Poor to be Hit by Ban on Petrol & Diesel Cars?

This article is reproduced here with the kind permission of Boudicca Policy ltd (www.boudiccapolicy.uk) which first published it under the clever title 'Is the government's drive for electric cars full charged?"

The government has announced that, under its new 'Green Plan', not only will renewable and nuclear energy development and production be significantly accelerated, the sale of new petrol and diesel cars will be banned after 2030. Presently, fewer than 1% of cars on UK roads are powered entirely by electricity. This has two major implications.

The first is that there will have to be massive investment put into providing the infrastructure, charging stations in particular, to support this change. There are 35 million cars and five million commercial vehicles on Britain's roads.

If these vehicles are all to be replaced with electrically powered ones, where are they all going to re-charge their batteries? Depending on the make, an electric car has a range of between 120 and 300 miles fully charged, slightly below that of petrol and diesel vehicles, although the range may increase by 2030 as battery technology improves. Then consider that a typical electric car can take just under 8 hours to charge fully from empty (home charge), or 35 minutes to charge to 80% at a permanent charging station. Most drivers top up charge rather than waiting for their battery to recharge fully.

For most electric cars, you can add up to 100 miles range in 35 minutes on a 50Kvw charger. That compares with perhaps 5 minutes to fill a a car with petrol or diesel. So, simply replacing the pumps at a petrol stations with chargers is not an option, they simply would not provide sufficient capacity. Also, as electricity is cheaper than liquid fuel, what are the implications for the commercial viability of charging stations operated along the lines of petrol stations? With a a cheaper fuel product there is a narrower and smaller profit, unless the price is increased, in which case the viability of the entire project becomes questionable. What is the government's solution to this charging conundrum?

The second implication is the cost to average or below average earners.

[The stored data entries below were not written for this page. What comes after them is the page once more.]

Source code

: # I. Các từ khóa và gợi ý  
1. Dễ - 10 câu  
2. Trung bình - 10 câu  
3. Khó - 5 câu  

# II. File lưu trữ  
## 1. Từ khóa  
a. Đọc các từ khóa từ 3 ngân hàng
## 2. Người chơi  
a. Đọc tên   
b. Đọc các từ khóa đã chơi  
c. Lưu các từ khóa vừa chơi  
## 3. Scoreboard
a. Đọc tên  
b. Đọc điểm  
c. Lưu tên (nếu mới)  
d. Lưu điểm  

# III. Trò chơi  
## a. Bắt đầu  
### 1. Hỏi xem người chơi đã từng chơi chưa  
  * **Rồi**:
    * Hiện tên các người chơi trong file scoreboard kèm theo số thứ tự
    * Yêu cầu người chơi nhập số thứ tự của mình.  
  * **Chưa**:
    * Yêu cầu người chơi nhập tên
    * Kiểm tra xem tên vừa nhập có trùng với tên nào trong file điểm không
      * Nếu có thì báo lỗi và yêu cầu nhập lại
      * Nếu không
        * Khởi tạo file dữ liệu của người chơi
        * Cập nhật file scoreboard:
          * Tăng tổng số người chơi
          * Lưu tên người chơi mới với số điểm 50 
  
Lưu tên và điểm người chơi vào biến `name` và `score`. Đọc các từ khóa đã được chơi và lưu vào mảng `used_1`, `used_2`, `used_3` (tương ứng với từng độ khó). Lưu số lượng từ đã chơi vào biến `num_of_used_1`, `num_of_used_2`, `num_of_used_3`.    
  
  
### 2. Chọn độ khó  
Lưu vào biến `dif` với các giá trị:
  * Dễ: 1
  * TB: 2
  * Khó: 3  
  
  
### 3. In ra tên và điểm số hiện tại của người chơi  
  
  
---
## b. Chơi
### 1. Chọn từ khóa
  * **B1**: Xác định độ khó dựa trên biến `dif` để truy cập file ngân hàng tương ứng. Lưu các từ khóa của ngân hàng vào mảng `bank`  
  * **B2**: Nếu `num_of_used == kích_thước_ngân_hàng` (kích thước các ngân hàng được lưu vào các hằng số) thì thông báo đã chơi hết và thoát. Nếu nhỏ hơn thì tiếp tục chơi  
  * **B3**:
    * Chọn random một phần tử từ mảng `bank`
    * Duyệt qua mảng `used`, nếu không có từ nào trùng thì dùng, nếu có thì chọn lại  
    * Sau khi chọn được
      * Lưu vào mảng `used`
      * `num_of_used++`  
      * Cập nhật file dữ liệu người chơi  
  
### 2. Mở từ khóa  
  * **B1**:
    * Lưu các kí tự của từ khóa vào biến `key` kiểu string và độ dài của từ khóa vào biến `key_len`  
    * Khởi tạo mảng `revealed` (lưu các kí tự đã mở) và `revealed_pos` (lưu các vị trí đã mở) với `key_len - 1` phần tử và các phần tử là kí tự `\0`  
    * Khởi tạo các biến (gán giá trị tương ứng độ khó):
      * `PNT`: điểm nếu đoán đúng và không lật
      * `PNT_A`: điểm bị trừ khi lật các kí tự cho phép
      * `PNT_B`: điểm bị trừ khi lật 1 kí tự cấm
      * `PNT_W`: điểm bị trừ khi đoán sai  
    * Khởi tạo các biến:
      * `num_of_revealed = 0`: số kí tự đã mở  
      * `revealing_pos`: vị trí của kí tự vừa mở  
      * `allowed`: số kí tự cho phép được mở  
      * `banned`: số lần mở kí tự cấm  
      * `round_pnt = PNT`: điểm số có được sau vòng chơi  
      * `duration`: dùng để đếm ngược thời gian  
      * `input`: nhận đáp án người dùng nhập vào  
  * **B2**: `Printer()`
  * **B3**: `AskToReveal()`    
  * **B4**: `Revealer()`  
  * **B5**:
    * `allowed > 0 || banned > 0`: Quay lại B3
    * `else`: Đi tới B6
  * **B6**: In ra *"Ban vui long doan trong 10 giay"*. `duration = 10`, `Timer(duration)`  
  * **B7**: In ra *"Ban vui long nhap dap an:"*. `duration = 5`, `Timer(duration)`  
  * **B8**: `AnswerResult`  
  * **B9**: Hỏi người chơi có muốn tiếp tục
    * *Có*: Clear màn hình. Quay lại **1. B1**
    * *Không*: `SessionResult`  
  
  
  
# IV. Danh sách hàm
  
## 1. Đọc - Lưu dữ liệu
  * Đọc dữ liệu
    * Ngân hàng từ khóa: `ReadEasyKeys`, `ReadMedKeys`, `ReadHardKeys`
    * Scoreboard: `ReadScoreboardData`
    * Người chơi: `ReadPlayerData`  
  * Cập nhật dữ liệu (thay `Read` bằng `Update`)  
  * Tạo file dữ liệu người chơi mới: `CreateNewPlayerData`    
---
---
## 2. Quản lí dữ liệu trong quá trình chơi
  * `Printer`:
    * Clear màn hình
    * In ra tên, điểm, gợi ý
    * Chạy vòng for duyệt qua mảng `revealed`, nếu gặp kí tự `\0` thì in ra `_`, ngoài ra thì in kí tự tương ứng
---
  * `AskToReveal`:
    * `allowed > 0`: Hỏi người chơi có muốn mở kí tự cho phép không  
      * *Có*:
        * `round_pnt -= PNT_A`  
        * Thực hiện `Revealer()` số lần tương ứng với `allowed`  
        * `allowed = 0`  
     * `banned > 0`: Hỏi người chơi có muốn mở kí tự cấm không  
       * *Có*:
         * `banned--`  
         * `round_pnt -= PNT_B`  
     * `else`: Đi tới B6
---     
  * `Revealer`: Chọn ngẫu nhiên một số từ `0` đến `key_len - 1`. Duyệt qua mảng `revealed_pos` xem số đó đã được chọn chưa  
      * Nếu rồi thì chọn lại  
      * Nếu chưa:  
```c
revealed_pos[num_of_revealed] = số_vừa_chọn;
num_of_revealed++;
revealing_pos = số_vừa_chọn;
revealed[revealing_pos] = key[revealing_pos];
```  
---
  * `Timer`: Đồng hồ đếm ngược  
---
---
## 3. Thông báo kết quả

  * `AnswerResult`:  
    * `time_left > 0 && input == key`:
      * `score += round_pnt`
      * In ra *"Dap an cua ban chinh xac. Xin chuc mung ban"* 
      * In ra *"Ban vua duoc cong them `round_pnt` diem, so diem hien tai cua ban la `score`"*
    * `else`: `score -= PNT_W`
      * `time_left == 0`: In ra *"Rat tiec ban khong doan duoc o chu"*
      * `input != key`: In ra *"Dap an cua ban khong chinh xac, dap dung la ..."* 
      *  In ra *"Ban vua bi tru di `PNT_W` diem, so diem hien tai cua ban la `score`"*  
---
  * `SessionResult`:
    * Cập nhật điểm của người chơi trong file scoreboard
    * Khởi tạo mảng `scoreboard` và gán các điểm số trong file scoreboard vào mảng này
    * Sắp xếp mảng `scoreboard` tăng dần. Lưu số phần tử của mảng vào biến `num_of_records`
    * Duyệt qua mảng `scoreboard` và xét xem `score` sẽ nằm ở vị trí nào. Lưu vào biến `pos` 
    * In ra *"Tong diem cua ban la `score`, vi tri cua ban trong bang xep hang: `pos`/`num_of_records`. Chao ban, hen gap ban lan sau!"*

The fact that only 1% of the cars on Britain's roads are electric means they are even more scarce on the second hand car market. Where is a person who relies on a cheap second hand car for work, school runs, shopping etc, going to get the money from to replace it with a much newer vehicle. Of course, electric cars are around a third cheaper to run than petrol or diesel cars, saving average owners a whopping £775 per year, plus, other aspects of the Green Plan may bring other savings to households, but this does not make finding the initial purchase money any easier to find, for a family that's already struggling.

There's no question, it is good that the government is taking such a lead on pushing positive change without forcing it at an unrealistic pace. The concern has to be, however, that their record on grasping the comprehensive complexities of strategic change - take Brexit preparations for example - are not good and this change requires all angles and all 2nd and 3rd order effects to be identified and addressed. If they are not, this otherwise worthy initiative will turn into a disaster.

One thing we can say for certain, if the government succeeds, this green plan will permanently change the the character of our road travel, for ever.